Each entry below is to be copied verbatim, with no line missing.
*** Opening of DATASET RECORDS ***
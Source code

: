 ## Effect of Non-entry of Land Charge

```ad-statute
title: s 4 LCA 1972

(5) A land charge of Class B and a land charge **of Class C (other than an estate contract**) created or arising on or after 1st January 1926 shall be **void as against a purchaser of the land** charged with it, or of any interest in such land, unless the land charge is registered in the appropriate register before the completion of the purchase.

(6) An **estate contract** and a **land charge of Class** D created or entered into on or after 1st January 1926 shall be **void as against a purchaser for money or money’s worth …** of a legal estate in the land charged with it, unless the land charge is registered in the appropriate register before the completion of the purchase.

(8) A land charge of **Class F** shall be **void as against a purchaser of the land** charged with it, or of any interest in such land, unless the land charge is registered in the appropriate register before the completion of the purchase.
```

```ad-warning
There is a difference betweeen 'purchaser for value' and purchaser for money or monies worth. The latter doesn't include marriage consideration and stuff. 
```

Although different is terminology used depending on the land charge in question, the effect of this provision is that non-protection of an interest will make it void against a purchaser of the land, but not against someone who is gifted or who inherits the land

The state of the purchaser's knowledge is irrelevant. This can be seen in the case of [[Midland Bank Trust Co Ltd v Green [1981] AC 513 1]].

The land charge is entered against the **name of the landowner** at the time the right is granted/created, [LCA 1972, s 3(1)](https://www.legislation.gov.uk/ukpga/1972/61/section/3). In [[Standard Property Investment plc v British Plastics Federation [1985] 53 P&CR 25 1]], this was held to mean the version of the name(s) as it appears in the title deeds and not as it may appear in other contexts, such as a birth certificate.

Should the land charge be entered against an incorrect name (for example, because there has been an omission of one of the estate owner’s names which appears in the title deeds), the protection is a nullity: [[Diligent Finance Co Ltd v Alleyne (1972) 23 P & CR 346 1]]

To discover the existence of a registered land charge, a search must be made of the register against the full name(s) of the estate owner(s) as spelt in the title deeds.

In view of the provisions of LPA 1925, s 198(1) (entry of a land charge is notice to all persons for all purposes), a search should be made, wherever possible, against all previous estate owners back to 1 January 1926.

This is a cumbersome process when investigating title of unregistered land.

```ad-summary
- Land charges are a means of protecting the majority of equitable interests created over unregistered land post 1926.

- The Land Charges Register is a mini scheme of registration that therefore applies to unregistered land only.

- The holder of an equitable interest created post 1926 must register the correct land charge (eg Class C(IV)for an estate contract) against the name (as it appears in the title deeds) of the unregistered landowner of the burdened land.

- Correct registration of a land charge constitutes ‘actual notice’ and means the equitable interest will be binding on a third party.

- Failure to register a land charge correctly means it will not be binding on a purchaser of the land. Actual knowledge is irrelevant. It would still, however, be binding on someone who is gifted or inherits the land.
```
*** Close of DATASET RECORDS ***
> **ANSWER TO THIS PROBLEM**
Source code

: ## Effect of Non-entry of Land Charge

```ad-statute
title: s 4 LCA 1972

(5) A land charge of Class B and a land charge **of Class C (other than an estate contract**) created or arising on or after 1st January 1926 shall be **void as against a purchaser of the land** charged with it, or of any interest in such land, unless the land charge is registered in the appropriate register before the completion of the purchase.

(6) An **estate contract** and a **land charge of Class** D created or entered into on or after 1st January 1926 shall be **void as against a purchaser for money or money’s worth …** of a legal estate in the land charged with it, unless the land charge is registered in the appropriate register before the completion of the purchase.

(8) A land charge of **Class F** shall be **void as against a purchaser of the land** charged with it, or of any interest in such land, unless the land charge is registered in the appropriate register before the completion of the purchase.
```

```ad-warning
There is a difference betweeen 'purchaser for value' and purchaser for money or monies worth. The latter doesn't include marriage consideration and stuff. 
```

Although different is terminology used depending on the land charge in question, the effect of this provision is that non-protection of an interest will make it void against a purchaser of the land, but not against someone who is gifted or who inherits the land

The state of the purchaser's knowledge is irrelevant. This can be seen in the case of [[Midland Bank Trust Co Ltd v Green [1981] AC 513 1]].

The land charge is entered against the **name of the landowner** at the time the right is granted/created, [LCA 1972, s 3(1)](https://www.legislation.gov.uk/ukpga/1972/61/section/3). In [[Standard Property Investment plc v British Plastics Federation [1985] 53 P&CR 25 1]], this was held to mean the version of the name(s) as it appears in the title deeds and not as it may appear in other contexts, such as a birth certificate.

Should the land charge be entered against an incorrect name (for example, because there has been an omission of one of the estate owner’s names which appears in the title deeds), the protection is a nullity: [[Diligent Finance Co Ltd v Alleyne (1972) 23 P & CR 346 1]]

To discover the existence of a registered land charge, a search must be made of the register against the full name(s) of the estate owner(s) as spelt in the title deeds.

In view of the provisions of LPA 1925, s 198(1) (entry of a land charge is notice to all persons for all purposes), a search should be made, wherever possible, against all previous estate owners back to 1 January 1926.

This is a cumbersome process when investigating title of unregistered land.

```ad-summary
- Land charges are a means of protecting the majority of equitable interests created over unregistered land post 1926.

- The Land Charges Register is a mini scheme of registration that therefore applies to unregistered land only.

- The holder of an equitable interest created post 1926 must register the correct land charge (eg Class C(IV)for an estate contract) against the name (as it appears in the title deeds) of the unregistered landowner of the burdened land.

- Correct registration of a land charge constitutes ‘actual notice’ and means the equitable interest will be binding on a third party.

- Failure to register a land charge correctly means it will not be binding on a purchaser of the land. Actual knowledge is irrelevant. It would still, however, be binding on someone who is gifted or inherits the land.
```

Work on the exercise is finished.